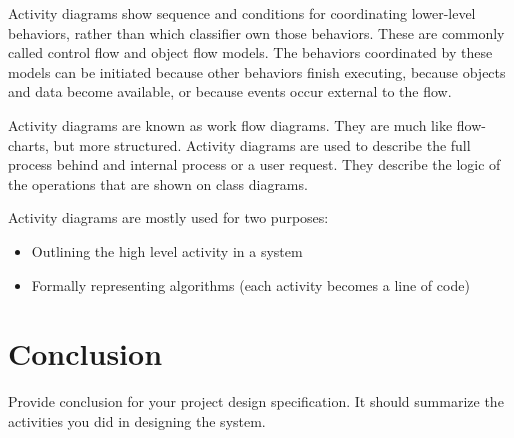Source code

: Activity diagrams show sequence and conditions for coordinating lower-level behaviors, rather than which classifier own those behaviors. These are commonly called control flow and object flow models. The behaviors coordinated by these models can be initiated because other behaviors finish executing, because objects and data become available, or because events occur external to the flow.

Activity diagrams are known as work flow diagrams. They are much like flow-charts, but more structured. Activity diagrams are used to describe the full process behind and internal process or a user request. They describe the logic of the operations that are shown on class diagrams.

Activity diagrams are mostly used for two purposes:
\begin{itemize}
	\item Outlining the high level activity in a system
	\item Formally representing algorithms (each activity becomes a line of code)
\end{itemize}

\section{Conclusion} %
Provide conclusion for your project design specification. It should summarize the activities you did in designing the system.
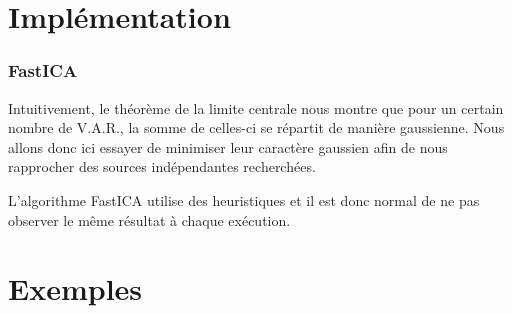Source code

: \documentclass[compress]{beamer}
\begin{document}
\section{Implémentation}
\begin{frame}
	\frametitle{FastICA}
	Intuitivement, le théorème de la limite centrale nous montre que pour un
	certain nombre de V.A.R., la somme de celles-ci se répartit de manière
	gaussienne. Nous allons donc ici essayer de minimiser leur caractère
	gaussien afin de nous rapprocher des sources indépendantes recherchées.
	\pause

	L'algorithme FastICA utilise des heuristiques et il est donc normal
	de ne pas observer le même résultat à chaque exécution.
	
\end{frame}


\section{Exemples}
\end{document}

_ _ _ _ _

- _ACTIVITY_
Using the listing above, show every line that includes the string "FastICA".

- _EXERCISE RESULT_
	\frametitle{FastICA}
	L'algorithme FastICA utilise des heuristiques et il est donc normal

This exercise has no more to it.